▸ **Task to carry out**
Up to and including the line that holds "supply chain. |", copy every line of the records below exactly, starting at the first; leave pictures out.

▸ **Records shown**

[Start of Attachment]

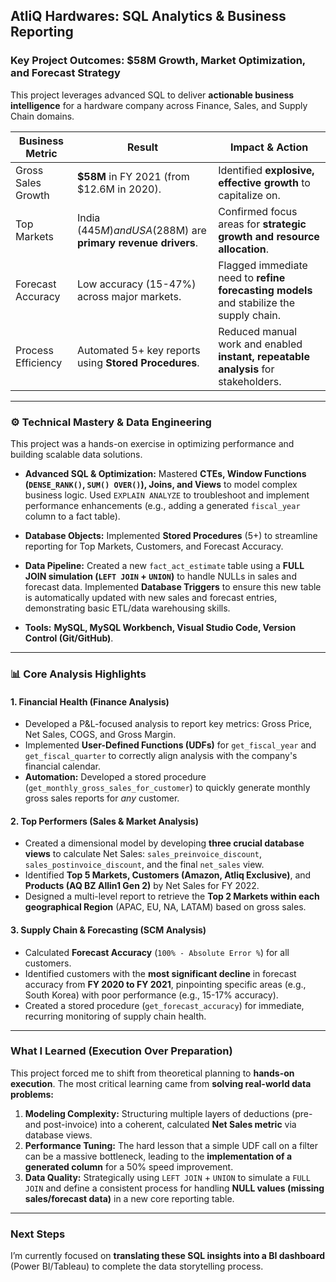 ## **AtliQ Hardwares: SQL Analytics & Business Reporting**

### **Key Project Outcomes: $58M Growth, Market Optimization, and Forecast Strategy**

This project leverages advanced SQL to deliver **actionable business intelligence** for a hardware company across Finance, Sales, and Supply Chain domains.

| Business Metric    | Result                                                         | Impact & Action                                                                         |
| ------------------ | -------------------------------------------------------------- | --------------------------------------------------------------------------------------- |
| Gross Sales Growth | **$58M** in FY 2021 (from $12.6M in 2020).                     | Identified **explosive, effective growth** to capitalize on.                            |
| Top Markets        | India ($445M) and USA ($288M) are **primary revenue drivers**. | Confirmed focus areas for **strategic growth and resource allocation**.                 |
| Forecast Accuracy  | Low accuracy (15-47%) across major markets.                    | Flagged immediate need to **refine forecasting models** and stabilize the supply chain. |
| Process Efficiency | Automated 5+ key reports using **Stored Procedures**.          | Reduced manual work and enabled **instant, repeatable analysis** for stakeholders.      |


---

### ⚙️ **Technical Mastery & Data Engineering**

This project was a hands-on exercise in optimizing performance and building scalable data solutions.

- **Advanced SQL & Optimization:** Mastered **CTEs, Window Functions (`DENSE_RANK()`, `SUM() OVER()`), Joins, and Views** to model complex business logic. Used `EXPLAIN ANALYZE` to troubleshoot and implement performance enhancements (e.g., adding a generated `fiscal_year` column to a fact table).

- **Database Objects:** Implemented **Stored Procedures** (5+) to streamline reporting for Top Markets, Customers, and Forecast Accuracy.

- **Data Pipeline:** Created a new `fact_act_estimate` table using a **FULL JOIN simulation (`LEFT JOIN` + `UNION`)** to handle NULLs in sales and forecast data. Implemented **Database Triggers** to ensure this new table is automatically updated with new sales and forecast entries, demonstrating basic ETL/data warehousing skills.

- **Tools:** **MySQL, MySQL Workbench, Visual Studio Code, Version Control (Git/GitHub)**.

---

### 📊 **Core Analysis Highlights**

#### **1. Financial Health (Finance Analysis)**

- Developed a P&L-focused analysis to report key metrics: Gross Price, Net Sales, COGS, and Gross Margin.
- Implemented **User-Defined Functions (UDFs)** for `get_fiscal_year` and `get_fiscal_quarter` to correctly align analysis with the company's financial calendar.
- **Automation:** Developed a stored procedure (`get_monthly_gross_sales_for_customer`) to quickly generate monthly gross sales reports for _any_ customer.

#### **2. Top Performers (Sales & Market Analysis)**

- Created a dimensional model by developing **three crucial database views** to calculate Net Sales: `sales_preinvoice_discount`, `sales_postinvoice_discount`, and the final `net_sales` view.
- Identified **Top 5 Markets, Customers (Amazon, Atliq Exclusive)**, and **Products (AQ BZ Allin1 Gen 2)** by Net Sales for FY 2022.
- Designed a multi-level report to retrieve the **Top 2 Markets within each geographical Region** (APAC, EU, NA, LATAM) based on gross sales.

#### **3. Supply Chain & Forecasting (SCM Analysis)**

- Calculated **Forecast Accuracy** (`100% - Absolute Error %`) for all customers.
- Identified customers with the **most significant decline** in forecast accuracy from **FY 2020 to FY 2021**, pinpointing specific areas (e.g., South Korea) with poor performance (e.g., 15-17% accuracy).
- Created a stored procedure (`get_forecast_accuracy`) for immediate, recurring monitoring of supply chain health.

---

### **What I Learned (Execution Over Preparation)**

This project forced me to shift from theoretical planning to **hands-on execution**. The most critical learning came from **solving real-world data problems:**

1. **Modeling Complexity:** Structuring multiple layers of deductions (pre- and post-invoice) into a coherent, calculated **Net Sales metric** via database views.
2. **Performance Tuning:** The hard lesson that a simple UDF call on a filter can be a massive bottleneck, leading to the **implementation of a generated column** for a 50% speed improvement.
3. **Data Quality:** Strategically using `LEFT JOIN` + `UNION` to simulate a `FULL JOIN` and define a consistent process for handling **NULL values (missing sales/forecast data)** in a new core reporting table.

---
### **Next Steps**

I’m currently focused on **translating these SQL insights into a BI dashboard** (Power BI/Tableau) to complete the data storytelling process.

[End of Attachment]

▸ **Answer box**
 ## **AtliQ Hardwares: SQL Analytics & Business Reporting**

### **Key Project Outcomes: $58M Growth, Market Optimization, and Forecast Strategy**

This project leverages advanced SQL to deliver **actionable business intelligence** for a hardware company across Finance, Sales, and Supply Chain domains.

| Business Metric    | Result                                                         | Impact & Action                                                                         |
| ------------------ | -------------------------------------------------------------- | --------------------------------------------------------------------------------------- |
| Gross Sales Growth | **$58M** in FY 2021 (from $12.6M in 2020).                     | Identified **explosive, effective growth** to capitalize on.                            |
| Top Markets        | India ($445M) and USA ($288M) are **primary revenue drivers**. | Confirmed focus areas for **strategic growth and resource allocation**.                 |
| Forecast Accuracy  | Low accuracy (15-47%) across major markets.                    | Flagged immediate need to **refine forecasting models** and stabilize the supply chain. |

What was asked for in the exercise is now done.